As well as giving a provisional go-ahead to pay 44 billion euros of emergency funds to keep Greece afloat, they will look at how to move more aggressively to get the debt level down to the 2020 target.
Officials have told Reuters the European Commission, the ECB and the IMF -- together known as the troika -- remain far apart in their analysis of Athens’s long-term debt projections.
But an estimate that Greece would have debts of 144 percent of GDP in 2020 or 2022, unless further corrective steps are taken, has been doing the rounds in Brussels.
In raw terms, that means Greece is about 25 percentage points off-track, which means a further 50 billion euros will have to be cut from Athens’ debt pile.
Since there are so many moving parts, including Greece’s ever-shrinking economy, that number is no more than a snapshot. Nonetheless, several options are in the works, including:
* Extending the term and reducing the interest rate on loans already extended to Greece by euro zone governments
* The ECB and national euro zone central banks surrendering implied profits they have made on their holdings of Greek government bonds and returning the gain to Athens
* Greece buying back at a 75 percent discount about half of the 60 billion euros of Greek bonds still owned by private sector banks and investment funds
In a research paper published last week, Goldman Sachs estimated that those three steps, if carried out under a best-case scenario, could cut the total debt stock by 33 billion euros, while also reducing Greece’s annual interest bill.
Overall, that could bring Greece’s debt down to 120 percent of GDP by 2022, the report said. But it cautioned:
“There is also the risk that in the bad scenario, the target remains unattainable”, explaining that debt probably would not fall to 120 percent of GDP until 2025 at the earliest under more negative conditions.
“And more broadly speaking, this is not an improvement in Greece’s debt profile that would lead to near-term market access or one that could be considered a resolution of Greece-related uncertainties,” the authors concluded.
Given that Greece has missed most of its targets over the past three years, best-case scenarios tend to be long shots.
Since GDP is likely to contract more than expected this year and possibly next, in order to get Greece’s debt-to-GDP ratio below 120 percent by 2020 a reduction in its debt stock of up to 80 billion euros is probably necessary, Goldman said.
The problem is that the only remaining option to achieve the goal would be to write down the value of some of the 127 billion euros of loans so far made to Greece by euro zone governments -- so-called official-sector involvement.
That would mean taxpayers taking a direct loss, something no euro zone government wants and Germany in particular is determined to avoid with an election coming up in September next year. But having said they will do everything to keep Greece in the euro zone, there may be no other choice eventually.

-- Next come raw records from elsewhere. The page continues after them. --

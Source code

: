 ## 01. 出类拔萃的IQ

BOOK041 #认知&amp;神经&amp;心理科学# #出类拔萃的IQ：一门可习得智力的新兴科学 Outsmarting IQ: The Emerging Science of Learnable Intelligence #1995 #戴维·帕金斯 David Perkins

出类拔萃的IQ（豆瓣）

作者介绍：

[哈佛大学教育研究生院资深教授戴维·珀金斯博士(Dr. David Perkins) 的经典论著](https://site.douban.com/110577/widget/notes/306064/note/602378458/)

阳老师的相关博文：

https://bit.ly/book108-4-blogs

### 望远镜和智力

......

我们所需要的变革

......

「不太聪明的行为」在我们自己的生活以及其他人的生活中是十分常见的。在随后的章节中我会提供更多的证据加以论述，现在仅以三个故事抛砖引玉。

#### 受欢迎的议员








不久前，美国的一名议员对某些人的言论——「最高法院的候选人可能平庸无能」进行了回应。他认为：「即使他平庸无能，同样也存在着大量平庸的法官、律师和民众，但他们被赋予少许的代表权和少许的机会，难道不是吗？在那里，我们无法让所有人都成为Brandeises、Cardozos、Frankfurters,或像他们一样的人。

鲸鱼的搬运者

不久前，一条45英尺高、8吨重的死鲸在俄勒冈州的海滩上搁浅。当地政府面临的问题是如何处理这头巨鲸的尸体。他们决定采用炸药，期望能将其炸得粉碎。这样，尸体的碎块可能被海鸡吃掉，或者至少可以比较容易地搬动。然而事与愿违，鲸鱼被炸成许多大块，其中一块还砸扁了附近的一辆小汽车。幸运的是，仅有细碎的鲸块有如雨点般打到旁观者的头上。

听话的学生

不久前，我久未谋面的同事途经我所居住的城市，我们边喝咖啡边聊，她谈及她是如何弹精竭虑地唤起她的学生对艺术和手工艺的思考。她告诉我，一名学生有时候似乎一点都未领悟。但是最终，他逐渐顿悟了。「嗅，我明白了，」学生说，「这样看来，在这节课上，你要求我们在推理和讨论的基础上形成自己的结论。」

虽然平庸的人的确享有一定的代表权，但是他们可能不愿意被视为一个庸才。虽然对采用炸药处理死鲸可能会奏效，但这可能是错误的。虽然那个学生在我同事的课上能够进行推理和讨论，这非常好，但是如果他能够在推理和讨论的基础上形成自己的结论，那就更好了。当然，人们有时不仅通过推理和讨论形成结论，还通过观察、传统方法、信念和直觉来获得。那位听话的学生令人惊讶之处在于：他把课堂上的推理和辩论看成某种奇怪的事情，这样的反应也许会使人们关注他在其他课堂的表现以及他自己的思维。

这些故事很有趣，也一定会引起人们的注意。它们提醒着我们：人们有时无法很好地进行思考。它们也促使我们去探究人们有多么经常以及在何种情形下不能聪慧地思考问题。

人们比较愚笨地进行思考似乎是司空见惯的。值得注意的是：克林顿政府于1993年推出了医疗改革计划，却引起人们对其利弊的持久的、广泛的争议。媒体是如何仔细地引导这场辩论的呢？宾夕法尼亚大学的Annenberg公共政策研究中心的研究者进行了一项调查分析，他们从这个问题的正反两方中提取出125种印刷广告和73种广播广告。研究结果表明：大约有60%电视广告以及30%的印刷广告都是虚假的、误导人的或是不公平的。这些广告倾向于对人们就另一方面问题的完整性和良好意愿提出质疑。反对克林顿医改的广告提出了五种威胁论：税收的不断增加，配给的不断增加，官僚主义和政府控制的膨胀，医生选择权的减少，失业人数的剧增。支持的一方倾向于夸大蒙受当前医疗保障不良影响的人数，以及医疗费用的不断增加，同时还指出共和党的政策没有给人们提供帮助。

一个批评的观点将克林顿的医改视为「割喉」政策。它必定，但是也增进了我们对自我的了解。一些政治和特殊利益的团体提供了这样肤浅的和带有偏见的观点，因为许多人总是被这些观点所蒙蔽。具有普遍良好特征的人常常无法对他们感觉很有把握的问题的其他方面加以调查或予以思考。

With euro zone officials talking about nailing down a deal to Greek afloat just over the next two years, there is the possibility of Germany swallowing a more bitter pill in the future. The question is whether the IMF, which is pushing for a permanent solution now, will accept another short-term fix.
“If it were done when ’tis done, then ‘twere well it were done quickly,” said Shakespeare’s Macbeth. Lagarde seems to agree. Some of Europe’s leaders beg to differ.